They are also tools that we need to bring back into our lives as adults and business professionals.

To find exciting new options for our organizations, we need to understand our customers and our marketplaces in a new way. And we need to get beyond the same-old analysis that leads to tiny variations on the same old “insights.”

We need to stop thinking about our customers and instead teach ourselves to think like our customers.

One fun and high-impact way to do that is to return to the world of pretend. Specifically, we can use the tools that actors use to portray a character on stage.

The discipline that trained actors use to create a character for the stage calls on both creativity and extreme focus. It is a remarkably useful process for deepening our understanding of our customer.

The process starts with seeking to embody and become someone new.

Theatre artists are trained to ask detailed questions about their characters and to answer those discovery questions in the first person. Instead of looking at a character in a play and asking what “they” are feeling or doing, theatre artists assume the character’s identity for a moment.

Actors seek to step inside the character’s body and see the world through their eyes. They explore the “world of the play.” Then, from the point of view of the character, they ask:

  • If it were me in these circumstances, what might I be thinking and feeling and doing?

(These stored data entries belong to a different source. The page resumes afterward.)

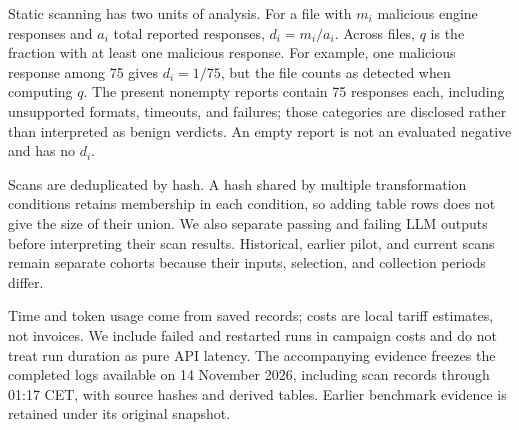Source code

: Static scanning has two units of analysis. For a file with $m_i$ malicious
engine responses and $a_i$ total reported responses, $d_i=m_i/a_i$.
Across files, $q$ is the fraction with at least one malicious response.
For example, one malicious response among 75 gives $d_i=1/75$, but the
file counts as detected when computing $q$. The present nonempty reports
contain 75 responses each, including unsupported formats, timeouts, and
failures; those categories are disclosed rather than interpreted as benign
verdicts. An empty report is not an evaluated negative and has no $d_i$.

Scans are deduplicated by hash. A hash shared by multiple transformation
conditions retains membership in each condition, so adding table rows
does not give the size of their union. We also separate passing and failing
LLM outputs before interpreting their scan results. Historical, earlier
pilot, and current scans remain separate cohorts because their inputs,
selection, and collection periods differ.

Time and token usage come from saved records; costs are local tariff
estimates, not invoices. We include failed and restarted runs in campaign
costs and do not treat run duration as pure API latency. The accompanying
evidence freezes the completed logs available on 14 November 2026, including
scan records through 01:17 CET, with source hashes and derived tables.
Earlier benchmark evidence is retained under its original snapshot.
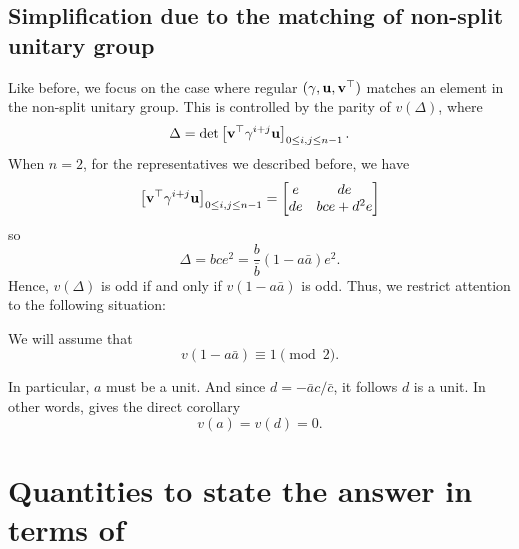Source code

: \subsection{Simplification due to the matching of non-split unitary group}
Like before, we focus on the case where regular $(\gamma, \mathbf u, \mathbf v^\top)$
matches an element in the non-split unitary group.
This is controlled by the parity of $v(\Delta)$, where
\[ \Delta = \det \left[ \mathbf v^\top \gamma^{i+j} \mathbf u \right]_{0 \le i,j \le n-1}. \]
When $n=2$, for the representatives we described before,
we have
\[ \left[ \mathbf v^\top \gamma^{i+j} \mathbf u \right]_{0 \le i,j \le n-1}
  = \begin{bmatrix} e & de \\ de & bce + d^2e \end{bmatrix} \]
so
\[ \Delta = bce^2 = \frac{b}{\bar b}(1-a \bar a) e^2 . \]
Hence, $v(\Delta)$ is odd if and only if $v(1-a \bar a)$ is odd.
Thus, we restrict attention to the following situation:
\begin{assume}
  We will assume that
  \[ v(1-a \bar a) \equiv 1 \pmod 2. \]
  \label{assume:a_odd}
\end{assume}
In particular, $a$ must be a unit.
And since $d = -\bar a c / \bar c$, it follows $d$ is a unit.
In other words,  gives the direct corollary
\[ v(a) = v(d) = 0. \]

\section{Quantities to state the answer in terms of}
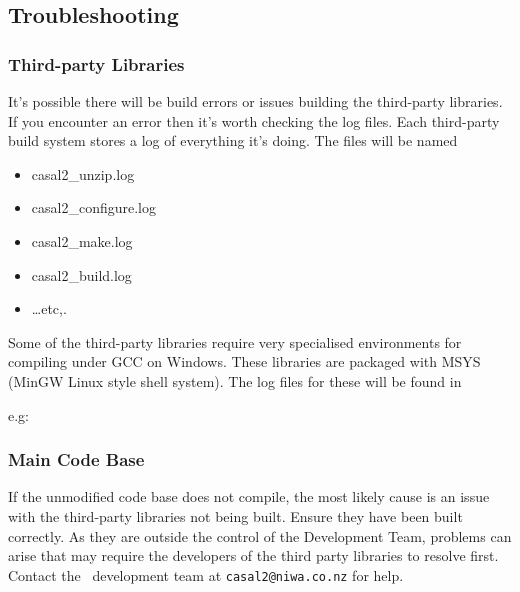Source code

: \subsection{Troubleshooting}

\subsubsection{Third-party Libraries}

It’s possible there will be build errors or issues building the third-party libraries. If you encounter an error then it’s worth checking the log files. Each third-party build system stores a log of everything it’s doing. The files will be named

\begin{itemize}
	\item casal2\_unzip.log
	\item casal2\_configure.log
	\item casal2\_make.log
	\item casal2\_build.log
	\item \dots etc,.
\end{itemize}

Some of the third-party libraries require very specialised environments for compiling under GCC on Windows. These libraries are packaged with MSYS (MinGW Linux style shell system). The log files for these will be found in 

e.g: 

\subsubsection{Main Code Base}

If the unmodified code base does not compile, the most likely cause is an issue with the third-party libraries not being built. Ensure they have been built correctly. As they are outside the control of the Development Team, problems can arise that may require the developers of the third party libraries to resolve first. Contact the \CNAME\ development team at \texttt{casal2@niwa.co.nz} for help.



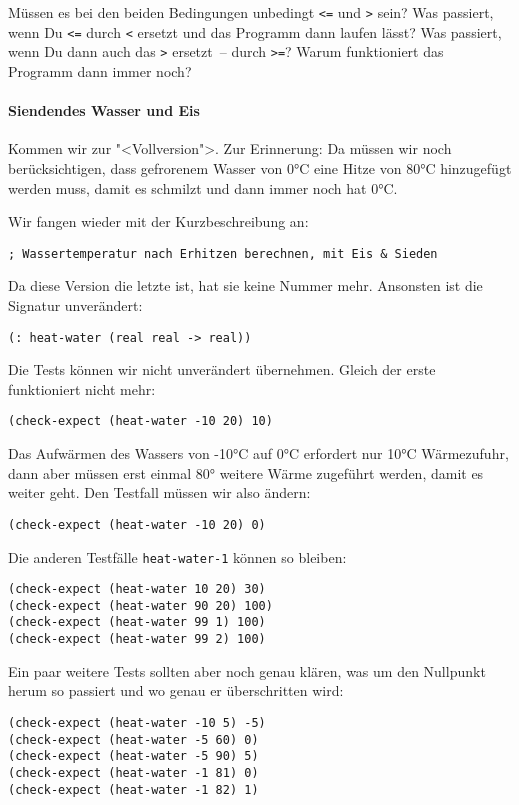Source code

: %
\begin{aufgabe}
  Müssen es bei den beiden Bedingungen unbedingt \verb|<=| und
  \verb|>| sein?  Was passiert, wenn Du \verb|<=| durch \verb|<|
  ersetzt und das Programm dann laufen lässt?  Was passiert, wenn Du
  dann auch das \verb|>| ersetzt~-- durch \verb|>=|?  Warum
  funktioniert das Programm dann immer noch?
\end{aufgabe}
%
\paragraph{Siendendes Wasser und Eis} Kommen wir zur "<Vollversion">.
Zur Erinnerung: Da müssen wir noch berücksichtigen, dass gefrorenem
Wasser von 0°C eine Hitze von 80°C hinzugefügt werden muss, damit es
schmilzt und dann immer noch hat 0°C.  

Wir fangen wieder mit der Kurzbeschreibung an:
%
\begin{verbatim}
; Wassertemperatur nach Erhitzen berechnen, mit Eis & Sieden
\end{verbatim}
%
Da diese Version die letzte ist, hat sie keine Nummer mehr.  Ansonsten
ist die Signatur unverändert:
%
\begin{verbatim}
(: heat-water (real real -> real))
\end{verbatim}
%
Die Tests können wir nicht unverändert übernehmen.  Gleich der erste
funktioniert nicht mehr:
%
\begin{verbatim}
(check-expect (heat-water -10 20) 10)
\end{verbatim}
%
Das Aufwärmen des Wassers von -10°C auf 0°C erfordert nur 10°C
Wärmezufuhr, dann aber müssen erst einmal 80° weitere Wärme zugeführt
werden, damit es weiter geht.  Den Testfall müssen wir also ändern:
%
\begin{verbatim}
(check-expect (heat-water -10 20) 0)
\end{verbatim}
%
Die anderen Testfälle \texttt{heat-water-1} können so bleiben:
%
\begin{verbatim}
(check-expect (heat-water 10 20) 30)
(check-expect (heat-water 90 20) 100)
(check-expect (heat-water 99 1) 100)
(check-expect (heat-water 99 2) 100)
\end{verbatim}
%
Ein paar weitere Tests sollten aber noch genau klären, was um den
Nullpunkt herum so passiert und wo genau er überschritten wird:
%
\begin{verbatim}
(check-expect (heat-water -10 5) -5)
(check-expect (heat-water -5 60) 0)
(check-expect (heat-water -5 90) 5)
(check-expect (heat-water -1 81) 0)
(check-expect (heat-water -1 82) 1)
\end{verbatim}
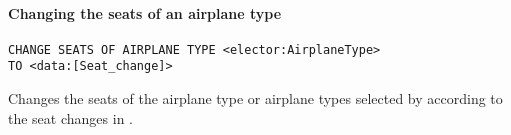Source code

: %

\paragraph{Changing the seats of an airplane type}
\begin{operation}
  \label{op:change_seats}
  \begin{lstlisting}
CHANGE SEATS OF AIRPLANE TYPE <elector:AirplaneType>
TO <data:[Seat_change]>
  \end{lstlisting}
  \label{op:change_seats_of}
\end{operation}
Changes the seats of the airplane type or airplane types selected by
 according to the seat changes in .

  • What are the factors in my history, environment, and needs that drive my actions and outlook?

  • What are the forces acting on me that are impacting my options and decisions?

As they do this, good theatre artists seek to continue to dig deeper. They do not accept the first and most obvious answer. They keep looking for more profound and more unexpected levels of discovery.

Actors use this mental exploration and a host of other physical and emotional techniques to achieve a state that theatre artists refer to as “living truthfully in imaginary circumstances.”

The idea is highly relevant to business strategy. It is a focused process of ideation.

Great organizations combine research and data with insight and imagination until they can fully understand their customers’ circumstances. They may not know every customer by name, but they know the “character” of their customers so well that they come to know the “truth” of their customer’s experience. 

The exciting news is that this is a process we can do consciously and “on-demand.”  Fostering creative insights does not mean you need to sit around waiting for inspiration to hit you.

All arts disciplines have processes that their practitioners use to encourage insight and skill development. There is still hard work involved, and you will run into stuck spots, dead ends, and frustrations the way you do in any meaningful human endeavor. But, there is a process to follow.

And, if you stick with the process and allow yourself to take risks and fail along the way, you can often come out on the other end with exciting new insights and opportunities.

The first part of the process starts with awareness and openness.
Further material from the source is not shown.